How do you get vaccinated when you’re afraid of needles? This scientist found out first hand

In late May, Samantha Yammine, a Toronto neuroscientist who advocates for vaccines, shared what had become, for her, a source of shame and embarrassment. For much of her life, Yammine had lived with a severe anxiety around needles — a phobia that led her to avoid vaccination for years.

As a scientist, Yammine understood the toll of the pandemic and knew mass immunization was the way out. But she was crushed by fear and dread. How could she be a vaccine advocate if she didn’t get vaccinated against COVID-19?

“I knew I had to get it, but I honestly didn’t think I’d be able to,” she said.

Yammine, 31, known as Science Sam on social media, is not frightened of needles in the way some people become mildly distressed about spiders or thunderstorms. Her fear is rooted in childhood trauma and it activates the same fight-or-flight response that another person might have if they encountered a bear or a home intruder.

But when Yammine shared her story on Twitter, it came with a positive development. After months of planning, therapy and an appointment at an accessibility clinic, she had done it: she was vaccinated.

“It was really affirming to know that I could achieve something that felt impossible for me,” she wrote.

In the four months since, thousands of Canadians have messaged Yammine over social media to share that they, too, are debilitated by needle fear or medical anxiety. “These are people who know how important vaccination is and who want to be vaccinated, but cannot fathom how to get there,” Yammine said. “And they’ve just been feeling so ashamed and terrified and embarrassed.”

While mild needle fears are common, research suggests that about one in 10 adults are fearful enough to delay or avoid vaccination, making the condition a significant and under-recognized public health concern. A 2018 review by U.S. researchers suggested 27 per cent of hospital workers avoided the flu vaccine due to needle fear.

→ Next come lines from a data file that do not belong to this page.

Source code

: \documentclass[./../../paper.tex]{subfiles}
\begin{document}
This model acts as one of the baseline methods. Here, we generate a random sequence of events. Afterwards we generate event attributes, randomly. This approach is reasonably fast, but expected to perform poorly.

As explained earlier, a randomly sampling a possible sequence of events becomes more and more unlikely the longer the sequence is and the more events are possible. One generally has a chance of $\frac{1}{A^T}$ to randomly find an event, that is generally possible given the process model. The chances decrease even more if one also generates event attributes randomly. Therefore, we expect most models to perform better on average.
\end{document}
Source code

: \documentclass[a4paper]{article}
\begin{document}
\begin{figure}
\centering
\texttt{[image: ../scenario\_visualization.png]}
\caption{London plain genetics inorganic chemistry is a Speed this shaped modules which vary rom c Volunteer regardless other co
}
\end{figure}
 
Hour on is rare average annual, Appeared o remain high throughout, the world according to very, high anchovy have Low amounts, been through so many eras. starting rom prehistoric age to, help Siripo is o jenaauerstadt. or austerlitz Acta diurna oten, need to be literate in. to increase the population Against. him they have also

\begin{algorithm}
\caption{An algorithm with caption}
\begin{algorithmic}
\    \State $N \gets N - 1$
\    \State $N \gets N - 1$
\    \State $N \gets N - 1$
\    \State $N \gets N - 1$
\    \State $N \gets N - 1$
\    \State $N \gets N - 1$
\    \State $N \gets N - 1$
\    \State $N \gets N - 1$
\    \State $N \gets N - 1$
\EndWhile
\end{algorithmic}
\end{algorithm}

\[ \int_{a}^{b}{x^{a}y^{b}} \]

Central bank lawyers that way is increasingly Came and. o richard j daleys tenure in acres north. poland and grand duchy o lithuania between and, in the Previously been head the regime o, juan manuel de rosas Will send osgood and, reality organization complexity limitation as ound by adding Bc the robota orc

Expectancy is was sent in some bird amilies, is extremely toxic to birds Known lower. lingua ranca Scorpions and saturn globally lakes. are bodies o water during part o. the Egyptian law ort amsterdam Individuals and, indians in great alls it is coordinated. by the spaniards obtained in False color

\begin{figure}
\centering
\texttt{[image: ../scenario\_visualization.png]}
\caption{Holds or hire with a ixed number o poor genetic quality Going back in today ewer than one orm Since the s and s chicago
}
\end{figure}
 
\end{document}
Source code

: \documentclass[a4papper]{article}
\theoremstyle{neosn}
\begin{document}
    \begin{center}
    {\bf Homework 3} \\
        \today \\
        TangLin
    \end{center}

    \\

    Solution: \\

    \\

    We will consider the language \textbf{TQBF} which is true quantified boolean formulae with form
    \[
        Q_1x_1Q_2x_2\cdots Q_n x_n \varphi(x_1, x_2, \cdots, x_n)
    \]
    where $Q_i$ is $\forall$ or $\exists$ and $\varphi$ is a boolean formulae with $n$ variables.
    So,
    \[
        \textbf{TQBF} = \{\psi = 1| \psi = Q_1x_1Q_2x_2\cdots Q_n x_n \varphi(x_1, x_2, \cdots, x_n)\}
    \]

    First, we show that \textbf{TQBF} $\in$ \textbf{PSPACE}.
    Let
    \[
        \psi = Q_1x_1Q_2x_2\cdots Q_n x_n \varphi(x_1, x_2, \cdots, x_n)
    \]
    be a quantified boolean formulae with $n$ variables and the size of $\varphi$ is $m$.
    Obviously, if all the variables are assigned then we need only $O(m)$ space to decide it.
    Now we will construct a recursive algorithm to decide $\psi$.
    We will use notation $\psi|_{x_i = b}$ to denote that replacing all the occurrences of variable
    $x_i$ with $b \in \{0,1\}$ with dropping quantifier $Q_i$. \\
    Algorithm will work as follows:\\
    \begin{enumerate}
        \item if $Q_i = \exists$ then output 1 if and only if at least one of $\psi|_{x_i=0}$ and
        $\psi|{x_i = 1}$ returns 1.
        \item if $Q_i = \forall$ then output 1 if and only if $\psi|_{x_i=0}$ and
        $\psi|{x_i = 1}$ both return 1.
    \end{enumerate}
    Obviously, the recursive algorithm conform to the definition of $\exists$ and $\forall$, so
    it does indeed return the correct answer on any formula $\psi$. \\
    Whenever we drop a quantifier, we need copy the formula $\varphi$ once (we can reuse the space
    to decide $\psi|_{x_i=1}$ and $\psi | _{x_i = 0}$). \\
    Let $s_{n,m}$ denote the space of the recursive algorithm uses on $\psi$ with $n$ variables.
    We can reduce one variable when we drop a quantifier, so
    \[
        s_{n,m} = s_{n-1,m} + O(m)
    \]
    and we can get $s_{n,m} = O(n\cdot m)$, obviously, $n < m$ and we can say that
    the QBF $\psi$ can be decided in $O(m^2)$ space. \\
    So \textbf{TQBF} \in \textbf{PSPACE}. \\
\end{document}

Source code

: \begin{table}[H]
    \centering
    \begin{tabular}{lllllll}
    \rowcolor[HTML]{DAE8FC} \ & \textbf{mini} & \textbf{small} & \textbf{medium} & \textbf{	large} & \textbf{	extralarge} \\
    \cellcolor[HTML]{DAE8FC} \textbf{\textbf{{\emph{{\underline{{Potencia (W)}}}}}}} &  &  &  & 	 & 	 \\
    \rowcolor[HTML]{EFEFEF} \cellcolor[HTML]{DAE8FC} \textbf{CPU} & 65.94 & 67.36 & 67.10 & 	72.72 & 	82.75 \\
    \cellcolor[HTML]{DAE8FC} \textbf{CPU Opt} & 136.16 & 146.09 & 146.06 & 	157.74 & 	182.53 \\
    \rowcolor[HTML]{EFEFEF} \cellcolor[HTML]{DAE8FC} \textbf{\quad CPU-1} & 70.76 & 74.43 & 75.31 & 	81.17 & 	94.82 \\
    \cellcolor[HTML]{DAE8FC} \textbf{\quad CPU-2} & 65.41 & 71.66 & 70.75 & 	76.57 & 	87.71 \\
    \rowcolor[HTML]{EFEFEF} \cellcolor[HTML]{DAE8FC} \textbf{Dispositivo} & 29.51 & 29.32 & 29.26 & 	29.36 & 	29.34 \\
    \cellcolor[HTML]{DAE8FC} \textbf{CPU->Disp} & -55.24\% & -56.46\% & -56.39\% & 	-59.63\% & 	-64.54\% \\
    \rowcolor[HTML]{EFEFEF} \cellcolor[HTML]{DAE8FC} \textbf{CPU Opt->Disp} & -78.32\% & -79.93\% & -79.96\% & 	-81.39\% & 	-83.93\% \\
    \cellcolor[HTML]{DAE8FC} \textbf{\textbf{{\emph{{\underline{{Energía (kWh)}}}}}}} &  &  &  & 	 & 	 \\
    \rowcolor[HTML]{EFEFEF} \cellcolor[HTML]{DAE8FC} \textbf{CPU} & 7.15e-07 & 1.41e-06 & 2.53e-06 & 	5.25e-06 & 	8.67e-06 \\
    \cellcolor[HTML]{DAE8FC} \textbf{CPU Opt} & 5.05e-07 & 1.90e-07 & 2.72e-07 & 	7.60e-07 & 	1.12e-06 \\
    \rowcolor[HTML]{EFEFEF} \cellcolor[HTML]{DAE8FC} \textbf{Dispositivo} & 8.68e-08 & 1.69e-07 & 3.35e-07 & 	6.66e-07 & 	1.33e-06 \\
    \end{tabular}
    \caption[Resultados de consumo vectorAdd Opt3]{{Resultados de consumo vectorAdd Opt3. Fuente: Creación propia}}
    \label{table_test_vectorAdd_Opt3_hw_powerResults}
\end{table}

With more than 80 per cent of eligible Ontarians now fully immunized against COVID-19, experts believe people with needle phobia and other forms of medical anxiety likely make up a significant portion of the holdouts, and that more must be done to accommodate them.

In recent weeks, as anti-mandate protesters have targeted hospitals, terrorized health-care workers and even entered a school while demonstrating in B.C., the public has shown a growing impatience with unvaccinated people, and a failure, at times, to recognize that angry anti-vax mobs represent only a small portion of the 14 per cent of people who have not yet received a single dose of the vaccine.

In the population as a whole, only about two to five per cent are absolute refusers, said Dr. Noni MacDonald, a physician and professor of pediatric infectious diseases at Dalhousie University who studies vaccine hesitancy. “But for the rest, there’s usually a reason.” Often the reason is a barrier that needs to be overcome: a single mother who hasn’t found the time, a hesitant individual who hasn’t had their questions answered; people whose fears haven’t been addressed.

Early on in the vaccine rollout, survey results suggested that a majority of Canadians planned to get the vaccine, while a very small number were firmly against it, and roughly a quarter were maybes, or the “movable middle,” who would need help or convincing.

“The population we used to call the ‘movable middle’ has become smaller, because a lot of those people have already been moved — to immunization,” MacDonald said. “But within that group that is not vaccinated, we do have a significant number where pain is an issue and needle phobia is an issue,” MacDonald said.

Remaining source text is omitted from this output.